[MD] The birth of subjects and objects
David M
davidint at blueyonder.co.uk
Sun Feb 17 12:18:12 PST 2008
Steve
You are quite right that what has been embedded
in the culture (S/O as a metaphysics) is also a
distinction (S/O) that is part of normal development
that is forgetful of its own origins.
David M
Hi Ham, DM, (Bo?, Chris?, Magnus? all)
I'm interested in your comments on an extensive Lila quote to follow...
>> DM:
>>> My point is that to create the conception of a perceiver you have to
>>> divide out of experience something that is not a quality of
>>> experience
>>> and this is a vain hope.
>>
>> My point is that creating the concept of a perceiver is already done
>> for
>> us.
>> We each perceive our self as the perceiver. Why do you deny the
>> obvious?
>>
>
> DM: I just do not think it is true. The child experiences prior to
> this.
> First the
> child recognises others and then it comes to conceptualise itself as
> also
> like
> these others.
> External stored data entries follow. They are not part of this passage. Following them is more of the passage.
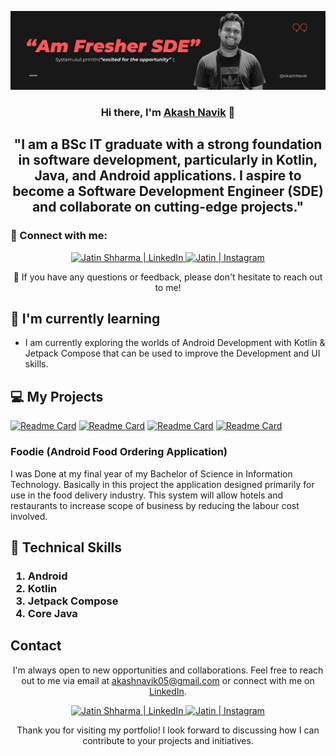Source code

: <p align="center">
  <a href="https://www.linkedin.com/in/akash-navik-38007617a/" target="_blank" rel="noreferrer">
    <img src="https://github.com/AkashNavik/AkashNavik/blob/main/Black%20Liquid%20Minimalist%20Daily%20Quotes%20LinkedIn%20Banner.jpg" alt="My banner">
  </a>
</p>

<h3 align="center">Hi there, I'm <a href="https://www.linkedin.com/in/akash-navik-38007617a/" target="_blank" rel="noreferrer">Akash Navik</a> 👋</h3>

<h2 align="center">"I am a BSc IT graduate with a strong foundation in software development, particularly in Kotlin, Java, and Android applications. I aspire to become a Software Development Engineer (SDE) and collaborate on cutting-edge projects."</h2>

### 🤝 Connect with me:

<p align="center">
  <a href="https://www.linkedin.com/in/akash-navik-38007617a/">
    <img src="https://raw.githubusercontent.com/jatin99/jatin99.github.io/main/images/linkedin.svg" alt="Jatin Shharma | LinkedIn" width="21px"/>
  </a>
  <a href="https://instagram.com/_akashnavik">
    <img src="https://raw.githubusercontent.com/jatin99/jatin99.github.io/main/images/instagram.svg" alt="Jatin | Instagram" width="21px"/>
  </a>
</p>
<p align="center">💬 If you have any questions or feedback, please don't hesitate to reach out to me!</p>

## 🌱 I'm currently learning

- I am currently exploring the worlds of Android Development with Kotlin & Jetpack Compose that can be used to improve the Development and UI skills. 

## 💻 My Projects 

[![Readme Card](https://github-readme-stats.vercel.app/api/pin/?username=AkashNavik&repo=AlgorithmApp)](https://github.com/AkashNavik/AlgorithmApp)
[![Readme Card](https://github-readme-stats.vercel.app/api/pin/?username=AkashNavik&repo=Conuter)](https://github.com/AkashNavik/Conuter)
[![Readme Card](https://github-readme-stats.vercel.app/api/pin/?username=AkashNavik&repo=BMI-Body-Mass-Calculator-)](https://github.com/AkashNavik/BMI-Body-Mass-Calculator-)
[![Readme Card](https://github-readme-stats.vercel.app/api/pin/?username=AkashNavik&repo=Rock-Paper-Sciossor-Game)](https://github.com/AkashNavik/Rock-Paper-Sciossor-Game)

<h3>Foodie (Android Food Ordering Application)</h3> 
I was Done at my final year of my Bachelor of Science in Information Technology. Basically in this project the application designed primarily for use in the food delivery industry. This system will allow hotels and restaurants to increase scope of business by reducing the labour cost involved.


## 💼 Technical Skills

<p align="center">
<!--   <img src="https://img.shields.io/badge/Java-007396?style=for-the-badge&logo=java&logoColor=white" alt="Java"> -->
  <h3>
  <ol>
    <li>Android</li>
    <li>Kotlin</li>
    <li>Jetpack Compose</li>
    <li>Core Java</li>
  </ol>
  </h3>
</p>

## Contact

<p align="center">I'm always open to new opportunities and collaborations. Feel free to reach out to me via email at <a href="mailto:akashnavik05@gmail.com">akashnavik05@gmail.com</a> or connect with me on <a href="https://www.linkedin.com/in/akash-navik-38007617a">LinkedIn</a>.</p>

<p align="center">
  <a href="https://www.linkedin.com/in/akash-navik-38007617a/">
    <img src="https://raw.githubusercontent.com/jatin99/jatin99.github.io/main/images/linkedin.svg" alt="Jatin Shharma | LinkedIn" width="21px"/>
  </a>
  <a href="https://instagram.com/_akashnavik">
    <img src="https://raw.githubusercontent.com/jatin99/jatin99.github.io/main/images/instagram.svg" alt="Jatin | Instagram" width="21px"/>
  </a>
</p>
  
<p align="center">Thank you for visiting my portfolio! I look forward to discussing how I can contribute to your projects and initiatives.</p>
We act and exist just like animals until we start to
> become
> self-conscious and for full individual & human self consciousness you
> need
> language.
Steve:
I think this is right on, DM. I am so glad you brought up "the child"
in attempting to understand the MOQ. The baby does not perceive himself
as the perceiver as Ham suggests. I think it may be far more useful to
try to find the birth of subjects and objects in the development of a
child rather than in history.
Here Pirsig describes the evolution of the child to explain dynamic and
static quality:
"When this reality of value is divided into static and Dynamic
areas a lot can be explained about that baby's growth that is not well
explained otherwise.
One can imagine how an infant in the womb acquires awareness of simple
distinctions such as pressure and sound, and then at birth acquires more
complex ones of light and warmth and hunger. We know these distinctions
are pressure and sound and light and warmth and hunger and so on but the
baby doesn't. We could call them stimuli but the baby doesn't identify
them as that. From the baby's point of view, something, he knows not
what,
compels attention. This generalized "something," Whitehead's "dim
apprehension," is Dynamic Quality. When he is a few months old the baby
studies his hand or a rattle, not knowing it is a hand or a rattle, with
the same sense of wonder and mystery and excitement created by the music
and heart attack in the previous examples.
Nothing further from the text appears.